There are many books about what it’s like to live with mental illness and the aftermath of child sexual abuse. Most of them, though, fall into that deeply off-putting category of ‘misery memoir’: greyscale covers and cloying titles such as ‘The Child Who Everyone Hurt’ and ‘When the Darkness Never Lifts’. You’re unlikely to want to read 300-odd pages of pain porn when healthy, let alone find yourself looking forward to the next page if, like me, you end up reading the book when you’re depressed too.
I Never Said I Loved You isn’t like that. It’s funny. It’s not egregious: every time Rhik Samadder tells us more of the repeated sexual abuse he suffered when growing up, or of the graphic things he did to himself or to small creatures such as snails and bees as he was trying to comprehend quite how much mental pain he was in, he carefully flicks us away to something lighter. His obsession with death moves straight to a remark that ‘the average lifespan is 1,000 months, less in fact, and I have spent at least four of them trying to persuade the website LinkedIn to stop emailing me’. As his father lies dying, Samadder realises he can’t work out what to say, and ends up wittering about the boiler. You are, from page to page, wincing with horror, and then smiling wryly again.
His relationships as an adult are messy but lovely. It’s as much a memoir of his life with his mother as it is of suffering from illness. One ex-girlfriend whom he thanks at the end of the book for being present in every page decides that they should hold a breaking-up ceremony with their family and friends. He writes letters to people who have hurt him — and who he has hurt.

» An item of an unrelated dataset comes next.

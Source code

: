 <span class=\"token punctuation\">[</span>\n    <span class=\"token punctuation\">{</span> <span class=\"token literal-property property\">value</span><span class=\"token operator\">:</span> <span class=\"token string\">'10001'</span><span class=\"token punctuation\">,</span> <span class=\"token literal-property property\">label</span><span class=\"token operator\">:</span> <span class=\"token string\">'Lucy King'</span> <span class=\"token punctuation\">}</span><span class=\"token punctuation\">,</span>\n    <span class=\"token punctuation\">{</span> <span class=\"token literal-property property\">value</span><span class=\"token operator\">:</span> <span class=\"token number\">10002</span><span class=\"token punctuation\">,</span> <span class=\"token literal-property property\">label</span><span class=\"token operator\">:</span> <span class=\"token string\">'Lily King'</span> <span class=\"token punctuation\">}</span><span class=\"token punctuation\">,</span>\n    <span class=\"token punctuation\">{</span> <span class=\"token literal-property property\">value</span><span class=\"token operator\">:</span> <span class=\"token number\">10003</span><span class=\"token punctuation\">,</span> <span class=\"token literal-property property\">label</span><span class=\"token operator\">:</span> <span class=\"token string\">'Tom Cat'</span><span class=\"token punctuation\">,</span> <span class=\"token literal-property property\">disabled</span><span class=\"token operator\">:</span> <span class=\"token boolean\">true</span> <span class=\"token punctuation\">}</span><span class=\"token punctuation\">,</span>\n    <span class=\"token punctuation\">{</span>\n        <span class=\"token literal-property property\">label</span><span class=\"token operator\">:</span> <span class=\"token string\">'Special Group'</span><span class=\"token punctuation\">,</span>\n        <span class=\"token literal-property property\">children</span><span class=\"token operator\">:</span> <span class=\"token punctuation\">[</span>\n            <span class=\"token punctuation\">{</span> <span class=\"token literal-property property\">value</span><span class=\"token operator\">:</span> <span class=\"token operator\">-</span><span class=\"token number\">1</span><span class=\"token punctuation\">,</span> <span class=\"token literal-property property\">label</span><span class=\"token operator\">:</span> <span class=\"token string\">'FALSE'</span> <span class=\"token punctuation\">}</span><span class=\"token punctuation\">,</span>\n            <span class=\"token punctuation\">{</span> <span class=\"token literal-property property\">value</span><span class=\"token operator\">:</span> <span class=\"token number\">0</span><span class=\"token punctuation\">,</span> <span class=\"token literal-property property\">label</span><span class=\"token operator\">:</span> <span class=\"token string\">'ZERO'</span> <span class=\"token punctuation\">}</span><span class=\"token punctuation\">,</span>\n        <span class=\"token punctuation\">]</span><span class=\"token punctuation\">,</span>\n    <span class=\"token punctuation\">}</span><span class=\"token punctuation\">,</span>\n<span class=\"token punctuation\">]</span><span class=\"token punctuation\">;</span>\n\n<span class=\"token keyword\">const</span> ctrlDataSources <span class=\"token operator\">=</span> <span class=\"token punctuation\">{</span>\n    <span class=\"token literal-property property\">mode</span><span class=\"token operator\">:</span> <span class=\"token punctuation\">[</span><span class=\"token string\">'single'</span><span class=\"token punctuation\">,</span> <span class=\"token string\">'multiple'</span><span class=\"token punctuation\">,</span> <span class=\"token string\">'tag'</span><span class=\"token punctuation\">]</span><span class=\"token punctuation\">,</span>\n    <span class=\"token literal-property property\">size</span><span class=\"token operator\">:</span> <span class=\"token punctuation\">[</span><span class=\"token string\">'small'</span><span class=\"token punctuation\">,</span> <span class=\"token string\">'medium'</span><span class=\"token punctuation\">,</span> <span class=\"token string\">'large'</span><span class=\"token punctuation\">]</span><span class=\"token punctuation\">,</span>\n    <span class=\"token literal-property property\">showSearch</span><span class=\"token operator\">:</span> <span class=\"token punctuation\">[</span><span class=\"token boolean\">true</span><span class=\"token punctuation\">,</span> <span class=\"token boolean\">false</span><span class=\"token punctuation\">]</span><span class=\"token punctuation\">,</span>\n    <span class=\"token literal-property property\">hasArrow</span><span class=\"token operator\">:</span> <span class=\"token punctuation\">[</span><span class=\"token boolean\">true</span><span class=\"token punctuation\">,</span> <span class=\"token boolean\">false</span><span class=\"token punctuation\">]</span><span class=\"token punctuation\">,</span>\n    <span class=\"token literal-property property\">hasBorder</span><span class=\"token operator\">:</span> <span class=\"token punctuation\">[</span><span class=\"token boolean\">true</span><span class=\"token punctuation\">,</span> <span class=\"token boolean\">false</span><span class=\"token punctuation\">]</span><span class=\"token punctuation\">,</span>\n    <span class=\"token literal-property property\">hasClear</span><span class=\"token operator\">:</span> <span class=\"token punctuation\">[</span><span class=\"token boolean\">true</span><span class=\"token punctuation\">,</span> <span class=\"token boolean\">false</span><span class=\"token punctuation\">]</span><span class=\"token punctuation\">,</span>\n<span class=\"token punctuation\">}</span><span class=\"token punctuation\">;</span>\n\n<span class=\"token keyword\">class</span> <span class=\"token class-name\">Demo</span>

The informality of the book makes it a gentle read when the subject matter is so heavy, but at times Samadder tries too hard with this, ending up with the sort of contrived language you’d expect from someone who tells everyone else that they’re fine, when inside they’re anything but. He talks about ‘scientific accounts of the major bummers — depressive personality disorder, bipolar II, cyclothymia, whatever your poison’, and tries a witty aside of ‘I’m pitching the Snow White sequel to Disney as we speak. It’s going to be called “Coal Black: when shit gets real, princess”. Don’t steal my idea.’ Well, we probably wouldn’t want to.
It’s a tall order, telling ‘the story of a depression, and how I got out of it’ without either pulling your readers down with you — as many of us find ourselves doing to the family and friends who have to live with our own mental illnesses every day — or ending up with a saccharine self-help book. It’s certainly not the latter, even though all the chapters are entitled ‘How to...’. There’s ‘How to Keep Going’, ‘How to be in Your Body’, ‘How to Talk’ and so on.
But there are only a few passages in this rambling book where Samadder really turns to his readers to tell them what he thinks they should be doing if they’re in a similar situation, and that’s when he’s looking back on feeling suicidal. ‘If you ever come near that point, I urge you to get help, from people qualified to listen,’ he writes. It’s refreshing that someone who set out to write a memoir about their own depression has actually done that, rather than veering into claiming that they themselves are now an expert on the illness — like someone who thinks they know how to teach because they too went to school once.
What he is an expert on is describing depression without resorting to any hackneyed black dogs. Some of the passages on the symptoms themselves are beautiful and accurate: he tells us about the ‘water torture of negative thoughts’. He manages, as narrator, to appear to be regarding his own behaviour from afar, which doctors would call dissociation and explain as another common symptom of illnesses that follow trauma and abuse.
He also mocks some of the things you end up doing in counselling, which many of us will recognise. Attempting mindfulness means he takes so long to sit down that his cup of tea goes cold. His therapist tells him to have a go at seeing household chores as valuable achievements. ‘I think I twitched my nose. This was what I was paying for? Actually, it was the NHS, so I wasn’t, but someone must have been. It sounded insultingly basic.’ The trouble is, he then does try it and is ‘dismayed to discover it had a huge effect’.
This memoir too has a huge effect and deserves all the gasping endorsements on its bright cover. There isn’t another book like this: it stands out among the grey.